Entries supplied -
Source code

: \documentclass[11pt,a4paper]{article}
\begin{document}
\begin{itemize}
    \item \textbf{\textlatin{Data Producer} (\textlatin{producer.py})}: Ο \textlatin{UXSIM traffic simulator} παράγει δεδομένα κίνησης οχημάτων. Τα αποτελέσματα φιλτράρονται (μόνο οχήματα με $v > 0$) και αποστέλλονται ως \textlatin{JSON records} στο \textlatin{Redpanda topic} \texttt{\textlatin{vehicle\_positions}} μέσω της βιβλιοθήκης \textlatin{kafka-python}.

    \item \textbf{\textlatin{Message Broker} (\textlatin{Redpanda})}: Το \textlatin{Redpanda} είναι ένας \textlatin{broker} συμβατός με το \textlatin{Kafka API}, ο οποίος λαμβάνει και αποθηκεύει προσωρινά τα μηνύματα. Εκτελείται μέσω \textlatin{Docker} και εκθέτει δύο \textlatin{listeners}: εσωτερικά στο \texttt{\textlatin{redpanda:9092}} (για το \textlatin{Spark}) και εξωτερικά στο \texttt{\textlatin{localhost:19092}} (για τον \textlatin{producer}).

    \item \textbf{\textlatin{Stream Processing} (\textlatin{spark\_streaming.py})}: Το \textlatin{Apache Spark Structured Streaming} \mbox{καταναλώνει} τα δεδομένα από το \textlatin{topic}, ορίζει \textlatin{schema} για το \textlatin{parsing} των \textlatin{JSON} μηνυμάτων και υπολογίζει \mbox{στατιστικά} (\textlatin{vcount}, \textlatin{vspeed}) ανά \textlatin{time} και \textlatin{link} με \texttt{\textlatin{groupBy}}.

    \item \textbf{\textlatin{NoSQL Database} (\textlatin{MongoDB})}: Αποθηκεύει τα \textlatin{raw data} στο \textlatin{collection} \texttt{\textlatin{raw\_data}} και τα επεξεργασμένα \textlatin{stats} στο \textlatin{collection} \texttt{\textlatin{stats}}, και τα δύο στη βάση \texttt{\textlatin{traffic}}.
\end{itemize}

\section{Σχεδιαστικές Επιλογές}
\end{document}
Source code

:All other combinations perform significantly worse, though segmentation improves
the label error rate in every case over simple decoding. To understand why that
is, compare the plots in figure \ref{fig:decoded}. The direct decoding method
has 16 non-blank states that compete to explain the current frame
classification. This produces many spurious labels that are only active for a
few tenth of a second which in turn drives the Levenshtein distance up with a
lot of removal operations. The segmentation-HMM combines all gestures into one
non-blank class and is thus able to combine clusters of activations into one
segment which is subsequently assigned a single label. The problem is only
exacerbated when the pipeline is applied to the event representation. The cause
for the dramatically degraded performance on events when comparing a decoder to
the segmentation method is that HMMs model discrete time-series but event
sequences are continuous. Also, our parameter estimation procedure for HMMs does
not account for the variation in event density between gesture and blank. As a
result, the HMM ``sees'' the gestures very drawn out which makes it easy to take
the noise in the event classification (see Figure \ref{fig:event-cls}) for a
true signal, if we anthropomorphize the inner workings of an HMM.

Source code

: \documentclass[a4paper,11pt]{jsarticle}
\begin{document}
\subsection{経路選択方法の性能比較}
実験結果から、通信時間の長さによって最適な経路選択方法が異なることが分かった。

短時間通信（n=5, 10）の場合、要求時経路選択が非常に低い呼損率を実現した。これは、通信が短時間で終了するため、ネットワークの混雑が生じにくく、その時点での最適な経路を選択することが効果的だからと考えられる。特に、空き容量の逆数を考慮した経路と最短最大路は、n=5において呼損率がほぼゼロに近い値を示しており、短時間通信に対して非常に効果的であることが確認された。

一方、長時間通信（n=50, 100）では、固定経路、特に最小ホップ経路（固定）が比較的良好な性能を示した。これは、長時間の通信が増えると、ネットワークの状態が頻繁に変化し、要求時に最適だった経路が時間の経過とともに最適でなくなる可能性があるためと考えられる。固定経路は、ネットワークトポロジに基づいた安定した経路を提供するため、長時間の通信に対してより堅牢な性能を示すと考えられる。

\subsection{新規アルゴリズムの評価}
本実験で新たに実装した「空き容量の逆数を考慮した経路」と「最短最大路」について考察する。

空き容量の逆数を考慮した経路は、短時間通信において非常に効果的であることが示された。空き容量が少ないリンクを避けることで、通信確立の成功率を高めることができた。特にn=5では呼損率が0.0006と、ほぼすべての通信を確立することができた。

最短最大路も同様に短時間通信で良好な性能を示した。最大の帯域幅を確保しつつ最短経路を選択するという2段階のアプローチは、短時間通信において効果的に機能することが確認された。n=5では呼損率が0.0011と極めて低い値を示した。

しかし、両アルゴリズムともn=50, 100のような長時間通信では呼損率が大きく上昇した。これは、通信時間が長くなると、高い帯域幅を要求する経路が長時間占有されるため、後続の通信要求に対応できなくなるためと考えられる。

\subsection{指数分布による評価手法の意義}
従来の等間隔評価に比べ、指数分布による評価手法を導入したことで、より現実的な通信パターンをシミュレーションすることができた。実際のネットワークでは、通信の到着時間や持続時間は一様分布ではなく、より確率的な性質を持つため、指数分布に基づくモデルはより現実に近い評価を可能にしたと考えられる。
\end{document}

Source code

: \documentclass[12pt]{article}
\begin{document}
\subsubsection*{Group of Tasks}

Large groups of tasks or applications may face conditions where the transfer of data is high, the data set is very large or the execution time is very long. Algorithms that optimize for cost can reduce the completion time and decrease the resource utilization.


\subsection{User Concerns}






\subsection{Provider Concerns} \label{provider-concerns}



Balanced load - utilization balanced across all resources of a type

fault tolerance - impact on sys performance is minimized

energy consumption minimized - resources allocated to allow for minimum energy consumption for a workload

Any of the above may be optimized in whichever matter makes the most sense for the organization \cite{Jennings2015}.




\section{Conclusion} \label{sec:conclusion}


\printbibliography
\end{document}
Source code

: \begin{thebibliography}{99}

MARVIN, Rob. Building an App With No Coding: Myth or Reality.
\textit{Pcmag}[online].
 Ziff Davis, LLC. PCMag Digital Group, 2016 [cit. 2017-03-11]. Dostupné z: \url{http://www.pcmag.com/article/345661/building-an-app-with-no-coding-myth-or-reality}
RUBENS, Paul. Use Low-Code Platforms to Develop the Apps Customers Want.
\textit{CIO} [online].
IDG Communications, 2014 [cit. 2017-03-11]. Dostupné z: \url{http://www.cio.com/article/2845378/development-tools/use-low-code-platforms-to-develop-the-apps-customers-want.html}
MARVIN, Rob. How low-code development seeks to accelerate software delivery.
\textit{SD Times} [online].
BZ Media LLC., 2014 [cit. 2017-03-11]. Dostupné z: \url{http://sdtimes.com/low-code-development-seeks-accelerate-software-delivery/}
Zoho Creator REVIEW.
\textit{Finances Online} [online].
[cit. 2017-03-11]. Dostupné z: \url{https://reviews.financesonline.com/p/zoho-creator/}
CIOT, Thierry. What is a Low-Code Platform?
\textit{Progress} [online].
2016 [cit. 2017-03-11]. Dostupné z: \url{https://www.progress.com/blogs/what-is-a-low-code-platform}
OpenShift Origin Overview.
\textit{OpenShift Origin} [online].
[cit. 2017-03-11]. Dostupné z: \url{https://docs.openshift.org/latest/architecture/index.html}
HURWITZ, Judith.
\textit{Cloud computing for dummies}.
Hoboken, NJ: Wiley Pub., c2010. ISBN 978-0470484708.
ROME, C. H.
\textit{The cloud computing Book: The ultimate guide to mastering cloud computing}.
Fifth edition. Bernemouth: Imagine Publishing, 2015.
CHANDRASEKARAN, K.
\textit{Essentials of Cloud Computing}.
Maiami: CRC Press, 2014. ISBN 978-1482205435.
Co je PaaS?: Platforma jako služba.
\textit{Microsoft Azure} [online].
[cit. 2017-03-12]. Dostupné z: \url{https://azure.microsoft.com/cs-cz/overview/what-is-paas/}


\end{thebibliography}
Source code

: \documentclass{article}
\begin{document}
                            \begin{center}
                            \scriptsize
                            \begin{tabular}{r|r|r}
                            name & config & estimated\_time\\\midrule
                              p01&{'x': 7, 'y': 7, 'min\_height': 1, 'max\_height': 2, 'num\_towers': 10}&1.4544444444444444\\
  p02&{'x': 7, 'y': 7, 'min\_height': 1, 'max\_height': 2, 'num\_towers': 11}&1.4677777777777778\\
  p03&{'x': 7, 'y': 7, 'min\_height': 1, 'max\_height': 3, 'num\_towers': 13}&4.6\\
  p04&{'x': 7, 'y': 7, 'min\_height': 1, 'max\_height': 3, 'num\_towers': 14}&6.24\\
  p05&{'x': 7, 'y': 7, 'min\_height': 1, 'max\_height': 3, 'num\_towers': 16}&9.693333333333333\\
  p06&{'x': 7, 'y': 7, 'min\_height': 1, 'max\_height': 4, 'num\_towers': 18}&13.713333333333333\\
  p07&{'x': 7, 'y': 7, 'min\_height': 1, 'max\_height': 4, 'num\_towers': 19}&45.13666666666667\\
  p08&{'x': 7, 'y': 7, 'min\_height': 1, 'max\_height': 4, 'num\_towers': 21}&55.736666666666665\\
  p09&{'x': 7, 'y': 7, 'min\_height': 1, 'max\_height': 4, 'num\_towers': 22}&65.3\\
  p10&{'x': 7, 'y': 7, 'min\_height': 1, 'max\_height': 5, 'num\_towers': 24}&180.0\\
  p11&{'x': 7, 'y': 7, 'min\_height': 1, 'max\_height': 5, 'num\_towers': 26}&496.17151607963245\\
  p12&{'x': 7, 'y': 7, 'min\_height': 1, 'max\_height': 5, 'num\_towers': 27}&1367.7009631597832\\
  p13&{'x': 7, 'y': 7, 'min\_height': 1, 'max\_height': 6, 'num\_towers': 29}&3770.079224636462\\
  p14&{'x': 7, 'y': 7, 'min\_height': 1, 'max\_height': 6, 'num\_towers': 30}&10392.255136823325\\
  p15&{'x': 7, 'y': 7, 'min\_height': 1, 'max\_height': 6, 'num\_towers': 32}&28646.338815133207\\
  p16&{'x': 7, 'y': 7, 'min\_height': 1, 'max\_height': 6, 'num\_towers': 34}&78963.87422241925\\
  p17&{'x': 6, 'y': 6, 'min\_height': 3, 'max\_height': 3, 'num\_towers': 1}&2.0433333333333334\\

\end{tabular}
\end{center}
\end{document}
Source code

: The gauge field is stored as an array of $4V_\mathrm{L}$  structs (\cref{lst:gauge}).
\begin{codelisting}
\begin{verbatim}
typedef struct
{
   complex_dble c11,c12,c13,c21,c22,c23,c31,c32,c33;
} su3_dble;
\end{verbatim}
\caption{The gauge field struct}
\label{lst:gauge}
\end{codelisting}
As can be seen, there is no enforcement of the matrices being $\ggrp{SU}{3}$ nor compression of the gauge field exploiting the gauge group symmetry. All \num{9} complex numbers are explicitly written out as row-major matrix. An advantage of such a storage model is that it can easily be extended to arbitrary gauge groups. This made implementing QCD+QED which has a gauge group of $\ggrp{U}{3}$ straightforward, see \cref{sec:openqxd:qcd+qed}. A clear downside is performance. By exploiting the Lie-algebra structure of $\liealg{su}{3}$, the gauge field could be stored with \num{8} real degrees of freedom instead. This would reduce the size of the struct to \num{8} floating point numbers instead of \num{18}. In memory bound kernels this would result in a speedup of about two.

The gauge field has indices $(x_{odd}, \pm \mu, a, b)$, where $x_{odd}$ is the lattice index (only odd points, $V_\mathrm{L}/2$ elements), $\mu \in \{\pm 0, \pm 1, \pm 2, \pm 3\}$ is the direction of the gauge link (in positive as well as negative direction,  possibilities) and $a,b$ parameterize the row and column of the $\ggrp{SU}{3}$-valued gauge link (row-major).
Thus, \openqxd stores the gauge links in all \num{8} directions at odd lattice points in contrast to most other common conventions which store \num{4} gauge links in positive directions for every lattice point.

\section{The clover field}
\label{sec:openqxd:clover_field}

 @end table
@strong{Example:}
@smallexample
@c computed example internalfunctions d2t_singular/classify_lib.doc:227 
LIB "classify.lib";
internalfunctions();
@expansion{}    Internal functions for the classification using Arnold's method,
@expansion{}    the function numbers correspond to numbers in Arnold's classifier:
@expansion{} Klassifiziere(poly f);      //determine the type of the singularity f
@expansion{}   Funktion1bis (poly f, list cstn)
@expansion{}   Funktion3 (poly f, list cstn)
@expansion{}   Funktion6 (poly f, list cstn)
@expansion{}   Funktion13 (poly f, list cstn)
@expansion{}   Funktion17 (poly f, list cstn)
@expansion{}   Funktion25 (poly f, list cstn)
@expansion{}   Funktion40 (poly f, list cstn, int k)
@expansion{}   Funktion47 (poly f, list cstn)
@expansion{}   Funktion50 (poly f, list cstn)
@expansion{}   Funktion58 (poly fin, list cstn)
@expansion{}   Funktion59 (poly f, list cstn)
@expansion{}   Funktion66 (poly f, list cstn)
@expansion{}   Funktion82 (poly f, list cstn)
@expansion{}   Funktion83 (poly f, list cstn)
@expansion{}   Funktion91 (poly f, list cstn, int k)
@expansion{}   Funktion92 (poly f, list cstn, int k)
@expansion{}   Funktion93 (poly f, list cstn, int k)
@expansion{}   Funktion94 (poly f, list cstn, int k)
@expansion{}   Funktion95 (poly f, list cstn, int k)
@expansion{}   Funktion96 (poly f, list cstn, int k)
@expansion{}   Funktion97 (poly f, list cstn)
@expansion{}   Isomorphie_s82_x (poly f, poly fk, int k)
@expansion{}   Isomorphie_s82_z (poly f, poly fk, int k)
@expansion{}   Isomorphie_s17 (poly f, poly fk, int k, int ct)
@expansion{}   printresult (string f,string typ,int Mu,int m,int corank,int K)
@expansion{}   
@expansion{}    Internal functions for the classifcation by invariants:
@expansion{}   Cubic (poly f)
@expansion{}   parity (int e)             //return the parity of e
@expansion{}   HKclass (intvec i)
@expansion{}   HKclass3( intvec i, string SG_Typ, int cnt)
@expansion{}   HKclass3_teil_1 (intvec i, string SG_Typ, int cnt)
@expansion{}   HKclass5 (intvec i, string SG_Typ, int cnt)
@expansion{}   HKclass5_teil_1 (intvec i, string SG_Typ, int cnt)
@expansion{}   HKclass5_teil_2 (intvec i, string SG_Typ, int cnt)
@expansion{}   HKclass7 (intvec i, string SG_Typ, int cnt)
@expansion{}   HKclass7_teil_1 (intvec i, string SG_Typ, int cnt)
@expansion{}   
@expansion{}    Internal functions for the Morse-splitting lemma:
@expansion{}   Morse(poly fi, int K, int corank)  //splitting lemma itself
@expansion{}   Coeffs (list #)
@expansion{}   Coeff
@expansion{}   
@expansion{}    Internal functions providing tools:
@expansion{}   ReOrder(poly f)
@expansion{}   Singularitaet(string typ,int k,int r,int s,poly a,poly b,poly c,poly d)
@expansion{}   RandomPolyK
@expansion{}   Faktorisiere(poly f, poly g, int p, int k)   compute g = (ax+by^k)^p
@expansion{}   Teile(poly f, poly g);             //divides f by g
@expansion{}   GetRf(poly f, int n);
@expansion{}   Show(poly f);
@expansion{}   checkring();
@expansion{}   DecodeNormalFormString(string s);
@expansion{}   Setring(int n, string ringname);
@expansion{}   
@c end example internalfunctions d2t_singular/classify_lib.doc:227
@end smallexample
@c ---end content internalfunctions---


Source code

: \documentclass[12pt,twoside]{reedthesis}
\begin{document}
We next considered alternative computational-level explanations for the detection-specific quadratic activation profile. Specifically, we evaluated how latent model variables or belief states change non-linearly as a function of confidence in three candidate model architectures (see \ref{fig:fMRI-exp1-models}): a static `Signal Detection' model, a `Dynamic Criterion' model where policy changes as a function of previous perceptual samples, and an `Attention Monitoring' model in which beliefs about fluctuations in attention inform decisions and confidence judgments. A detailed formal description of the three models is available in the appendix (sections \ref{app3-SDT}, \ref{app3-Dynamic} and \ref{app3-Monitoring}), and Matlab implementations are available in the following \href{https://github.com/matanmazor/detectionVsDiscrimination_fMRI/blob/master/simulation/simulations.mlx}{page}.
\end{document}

Try it -
Exactly as they stand, set down the lines from the top of the data through the line with "παράγει δεδομένα κίνησης".

Response area -
Source code

: \documentclass[11pt,a4paper]{article}
\begin{document}
\begin{itemize}
    \item \textbf{\textlatin{Data Producer} (\textlatin{producer.py})}: Ο \textlatin{UXSIM traffic simulator} παράγει δεδομένα κίνησης οχημάτων. Τα αποτελέσματα φιλτράρονται (μόνο οχήματα με $v > 0$) και αποστέλλονται ως \textlatin{JSON records} στο \textlatin{Redpanda topic} \texttt{\textlatin{vehicle\_positions}} μέσω της βιβλιοθήκης \textlatin{kafka-python}.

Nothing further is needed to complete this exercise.